I have several isopod cultures in plastic shoebox bins and I was wondering if it would be better to stick with the shoeboxes or go to something much bigger?

Maybe something like this: Sterilite 28 Qt. Latch Box

Does anyone have experience with large isopod cultures or see any potential problems with this?


----------



## Pumilo (Sep 4, 2010)

Dwarf white isopods are "lazy". If you start them in a big container, the population seems to grow slowly. In a smaller container, they are closer to each other, and it seems to jump start them. It was only the dwarf whites that I noticed this with.


----------



## Pumilo (Sep 4, 2010)

Other than that, Poison Beauties used to run his cultures in great big, under the bed, plastic, sweater bins. He said it worked well. I do remember though, when he crashed a culture once, it was a big loss. It must have worked well enough, as he used to sell cultures at about a third the price of anywhere else.


----------



## 55105 (Jan 27, 2015)

Great! Thanks for the info. A big crash was my main concern but it seems like the way to go. I'd rather maintain a couple big cultures than 20+ little ones. They get overcrowded so fast!

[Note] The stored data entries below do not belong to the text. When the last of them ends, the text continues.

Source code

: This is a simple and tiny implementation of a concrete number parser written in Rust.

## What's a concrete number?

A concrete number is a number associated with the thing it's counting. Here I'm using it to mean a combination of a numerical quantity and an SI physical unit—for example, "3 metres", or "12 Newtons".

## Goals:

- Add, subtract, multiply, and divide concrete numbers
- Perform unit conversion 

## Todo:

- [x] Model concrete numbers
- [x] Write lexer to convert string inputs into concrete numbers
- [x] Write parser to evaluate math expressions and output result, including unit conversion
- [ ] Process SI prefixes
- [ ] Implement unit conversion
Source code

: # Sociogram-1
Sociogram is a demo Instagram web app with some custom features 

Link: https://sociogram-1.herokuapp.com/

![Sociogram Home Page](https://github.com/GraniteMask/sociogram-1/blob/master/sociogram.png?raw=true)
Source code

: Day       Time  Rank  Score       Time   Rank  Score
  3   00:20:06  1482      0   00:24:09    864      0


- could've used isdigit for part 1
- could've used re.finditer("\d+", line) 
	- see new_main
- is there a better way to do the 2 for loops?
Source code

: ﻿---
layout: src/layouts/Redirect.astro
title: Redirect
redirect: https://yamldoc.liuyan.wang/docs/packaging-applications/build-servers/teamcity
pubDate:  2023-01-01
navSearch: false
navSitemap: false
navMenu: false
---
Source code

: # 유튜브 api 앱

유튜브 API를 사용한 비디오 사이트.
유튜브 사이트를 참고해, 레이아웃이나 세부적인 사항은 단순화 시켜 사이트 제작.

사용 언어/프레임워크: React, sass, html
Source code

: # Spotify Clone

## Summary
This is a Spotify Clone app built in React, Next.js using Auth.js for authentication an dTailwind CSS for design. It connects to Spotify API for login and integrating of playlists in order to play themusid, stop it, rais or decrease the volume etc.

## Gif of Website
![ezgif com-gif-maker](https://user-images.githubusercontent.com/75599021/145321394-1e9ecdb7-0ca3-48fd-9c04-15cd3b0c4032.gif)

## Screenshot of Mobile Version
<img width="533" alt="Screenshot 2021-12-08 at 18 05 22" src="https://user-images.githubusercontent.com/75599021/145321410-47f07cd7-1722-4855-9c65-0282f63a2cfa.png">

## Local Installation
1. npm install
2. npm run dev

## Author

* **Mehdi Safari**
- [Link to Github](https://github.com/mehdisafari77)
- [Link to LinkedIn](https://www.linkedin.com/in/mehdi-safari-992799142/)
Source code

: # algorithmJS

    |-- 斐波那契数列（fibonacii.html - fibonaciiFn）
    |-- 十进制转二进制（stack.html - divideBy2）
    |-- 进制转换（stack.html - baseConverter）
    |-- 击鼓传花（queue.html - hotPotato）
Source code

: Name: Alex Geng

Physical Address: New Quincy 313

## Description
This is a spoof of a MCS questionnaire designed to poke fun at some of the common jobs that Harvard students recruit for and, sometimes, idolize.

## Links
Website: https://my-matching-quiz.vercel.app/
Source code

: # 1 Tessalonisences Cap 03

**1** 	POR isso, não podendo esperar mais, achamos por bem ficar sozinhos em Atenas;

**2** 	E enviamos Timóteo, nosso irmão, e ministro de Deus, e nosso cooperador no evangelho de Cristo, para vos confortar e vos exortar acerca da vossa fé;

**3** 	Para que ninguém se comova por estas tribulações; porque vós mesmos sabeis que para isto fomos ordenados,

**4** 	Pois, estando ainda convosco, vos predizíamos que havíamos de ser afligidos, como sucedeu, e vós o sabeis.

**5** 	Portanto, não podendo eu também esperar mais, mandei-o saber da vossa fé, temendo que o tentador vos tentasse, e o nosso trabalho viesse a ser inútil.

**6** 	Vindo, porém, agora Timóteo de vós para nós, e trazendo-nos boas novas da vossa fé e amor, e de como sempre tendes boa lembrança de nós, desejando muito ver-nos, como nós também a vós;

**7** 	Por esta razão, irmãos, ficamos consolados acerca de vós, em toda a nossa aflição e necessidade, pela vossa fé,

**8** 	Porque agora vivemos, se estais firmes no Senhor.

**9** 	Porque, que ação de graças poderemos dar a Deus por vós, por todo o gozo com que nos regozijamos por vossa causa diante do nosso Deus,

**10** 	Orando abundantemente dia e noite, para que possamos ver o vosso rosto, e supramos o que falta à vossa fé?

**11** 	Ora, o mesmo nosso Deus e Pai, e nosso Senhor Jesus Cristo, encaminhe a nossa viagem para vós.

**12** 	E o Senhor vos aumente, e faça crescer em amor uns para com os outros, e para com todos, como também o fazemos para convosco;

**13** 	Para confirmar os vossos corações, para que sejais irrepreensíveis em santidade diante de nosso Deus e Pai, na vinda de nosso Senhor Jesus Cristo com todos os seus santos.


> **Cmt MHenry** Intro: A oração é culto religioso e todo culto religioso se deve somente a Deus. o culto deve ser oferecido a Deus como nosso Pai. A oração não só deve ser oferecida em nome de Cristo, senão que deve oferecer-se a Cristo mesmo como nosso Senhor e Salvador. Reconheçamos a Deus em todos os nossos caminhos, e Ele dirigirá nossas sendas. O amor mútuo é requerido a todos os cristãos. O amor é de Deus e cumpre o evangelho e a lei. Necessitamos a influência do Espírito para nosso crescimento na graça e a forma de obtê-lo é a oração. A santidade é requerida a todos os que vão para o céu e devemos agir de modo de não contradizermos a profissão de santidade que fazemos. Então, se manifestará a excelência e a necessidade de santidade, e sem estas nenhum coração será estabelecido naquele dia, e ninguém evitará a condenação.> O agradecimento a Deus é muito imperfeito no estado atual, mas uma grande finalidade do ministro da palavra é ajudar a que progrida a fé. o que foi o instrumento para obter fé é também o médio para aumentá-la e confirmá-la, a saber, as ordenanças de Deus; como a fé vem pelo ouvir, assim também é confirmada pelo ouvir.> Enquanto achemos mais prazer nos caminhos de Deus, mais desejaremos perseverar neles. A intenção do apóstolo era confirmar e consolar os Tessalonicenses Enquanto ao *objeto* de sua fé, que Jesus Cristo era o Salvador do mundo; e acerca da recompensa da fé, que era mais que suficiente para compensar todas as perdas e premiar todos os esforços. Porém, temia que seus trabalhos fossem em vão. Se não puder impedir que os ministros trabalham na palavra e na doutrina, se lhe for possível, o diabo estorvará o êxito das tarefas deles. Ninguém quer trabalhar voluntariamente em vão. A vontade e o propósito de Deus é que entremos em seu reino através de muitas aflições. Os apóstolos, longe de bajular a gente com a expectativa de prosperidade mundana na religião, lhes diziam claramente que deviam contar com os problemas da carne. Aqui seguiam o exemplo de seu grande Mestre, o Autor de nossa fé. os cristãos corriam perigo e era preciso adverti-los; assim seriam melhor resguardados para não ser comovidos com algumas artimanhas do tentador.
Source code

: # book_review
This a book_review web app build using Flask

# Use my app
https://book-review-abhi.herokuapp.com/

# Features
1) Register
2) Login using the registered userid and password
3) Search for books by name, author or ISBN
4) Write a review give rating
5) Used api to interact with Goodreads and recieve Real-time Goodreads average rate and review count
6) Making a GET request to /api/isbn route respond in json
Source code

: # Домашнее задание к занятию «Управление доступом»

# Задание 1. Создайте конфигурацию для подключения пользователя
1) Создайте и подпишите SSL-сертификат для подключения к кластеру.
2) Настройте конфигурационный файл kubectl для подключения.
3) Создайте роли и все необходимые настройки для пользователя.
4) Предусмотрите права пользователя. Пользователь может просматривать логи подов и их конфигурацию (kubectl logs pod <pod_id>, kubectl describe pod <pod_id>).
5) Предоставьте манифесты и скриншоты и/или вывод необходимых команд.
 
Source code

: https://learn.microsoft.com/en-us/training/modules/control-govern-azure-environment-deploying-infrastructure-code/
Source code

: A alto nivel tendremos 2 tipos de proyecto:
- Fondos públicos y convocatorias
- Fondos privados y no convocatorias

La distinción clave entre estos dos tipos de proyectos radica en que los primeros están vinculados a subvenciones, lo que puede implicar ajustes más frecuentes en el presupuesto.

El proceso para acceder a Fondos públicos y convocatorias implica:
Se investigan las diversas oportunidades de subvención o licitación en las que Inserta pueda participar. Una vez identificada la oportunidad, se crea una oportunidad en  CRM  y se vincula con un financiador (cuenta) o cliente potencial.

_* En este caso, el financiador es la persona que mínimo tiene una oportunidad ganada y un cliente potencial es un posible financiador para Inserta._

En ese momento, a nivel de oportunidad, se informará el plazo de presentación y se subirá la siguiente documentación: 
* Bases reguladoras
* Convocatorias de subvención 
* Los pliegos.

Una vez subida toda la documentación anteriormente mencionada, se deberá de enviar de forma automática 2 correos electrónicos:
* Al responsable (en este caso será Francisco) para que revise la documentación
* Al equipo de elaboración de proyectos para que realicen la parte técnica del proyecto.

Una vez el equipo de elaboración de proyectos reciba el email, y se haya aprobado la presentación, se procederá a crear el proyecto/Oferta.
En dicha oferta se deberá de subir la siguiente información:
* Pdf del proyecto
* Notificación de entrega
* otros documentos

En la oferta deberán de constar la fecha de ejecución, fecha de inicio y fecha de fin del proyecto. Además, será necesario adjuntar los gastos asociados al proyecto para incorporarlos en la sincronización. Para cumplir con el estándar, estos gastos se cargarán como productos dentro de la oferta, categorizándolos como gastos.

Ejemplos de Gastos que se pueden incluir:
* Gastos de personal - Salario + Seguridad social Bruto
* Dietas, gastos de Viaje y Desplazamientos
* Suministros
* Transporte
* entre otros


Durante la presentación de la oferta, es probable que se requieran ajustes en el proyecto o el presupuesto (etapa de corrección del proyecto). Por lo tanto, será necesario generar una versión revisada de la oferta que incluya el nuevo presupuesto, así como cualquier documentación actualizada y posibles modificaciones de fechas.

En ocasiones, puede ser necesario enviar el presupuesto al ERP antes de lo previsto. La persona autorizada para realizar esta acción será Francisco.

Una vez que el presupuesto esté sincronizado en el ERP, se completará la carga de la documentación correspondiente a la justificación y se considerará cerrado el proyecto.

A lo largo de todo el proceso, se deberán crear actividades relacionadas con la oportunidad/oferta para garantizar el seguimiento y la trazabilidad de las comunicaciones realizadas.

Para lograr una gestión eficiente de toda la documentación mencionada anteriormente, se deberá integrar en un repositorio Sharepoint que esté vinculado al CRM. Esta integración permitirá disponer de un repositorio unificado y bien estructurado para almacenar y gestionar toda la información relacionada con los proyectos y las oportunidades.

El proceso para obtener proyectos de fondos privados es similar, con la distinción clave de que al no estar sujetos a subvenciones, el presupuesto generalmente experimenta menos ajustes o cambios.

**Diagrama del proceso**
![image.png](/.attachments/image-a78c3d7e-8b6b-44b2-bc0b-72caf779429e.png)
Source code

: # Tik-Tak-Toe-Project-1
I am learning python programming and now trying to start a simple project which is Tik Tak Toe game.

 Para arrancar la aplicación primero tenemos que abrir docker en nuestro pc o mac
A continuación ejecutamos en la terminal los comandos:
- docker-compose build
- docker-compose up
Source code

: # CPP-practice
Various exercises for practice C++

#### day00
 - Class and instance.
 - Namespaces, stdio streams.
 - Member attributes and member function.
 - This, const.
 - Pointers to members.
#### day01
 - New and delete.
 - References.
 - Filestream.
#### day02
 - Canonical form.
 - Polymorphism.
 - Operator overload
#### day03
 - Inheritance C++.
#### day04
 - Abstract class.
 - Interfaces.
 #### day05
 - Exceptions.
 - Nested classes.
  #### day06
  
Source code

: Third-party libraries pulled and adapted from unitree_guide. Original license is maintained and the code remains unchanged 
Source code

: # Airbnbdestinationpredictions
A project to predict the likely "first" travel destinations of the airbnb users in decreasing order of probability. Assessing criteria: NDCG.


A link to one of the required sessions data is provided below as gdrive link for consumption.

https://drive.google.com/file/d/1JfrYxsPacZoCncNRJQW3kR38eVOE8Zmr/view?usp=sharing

It's probably not realistic but it would be cool to use a taller enclosure and try to build underground layers in the culture kinda like an ant farm


----------



## boabab95 (Nov 5, 2009)

I've done both, and found the same as Doug; the bigger the culture the longer they take to build a huge colony (though I didn't time it, so it may have been a negligible difference). Once it grew to a big enough colony though, it takes off! It does seem to help if the substrate isn't too thick (~2'' or so).

I'd start a bunch of little ones, and once you have them coming out of your ears, try a couple bigger cultures.


----------



## Frogsarefun (Nov 25, 2015)

Pumilo said:


> Dwarf white isopods are "lazy". If you start them in a big container, the population seems to grow slowly. In a smaller container, they are closer to each other, and it seems to jump start them. It was only the dwarf whites that I noticed this with.


I totally agree, white Isopods hardly move.
I start with small cultures for all my Isopods, and move up as the culture grows.
I like to top the cultures with leaf litter 
Or cardboard squares so they can have a dryer area if they want it.


----------



## Ruskii_Nomad (Sep 12, 2019)

Thank you everyone for talking about all of this here, this was very helpful!


----------



## Tijl (Feb 28, 2019)

I have realy big isopod cultures of porcellionides pruinosus and they trive better in this, whites are indeed better if kept smaller.


----------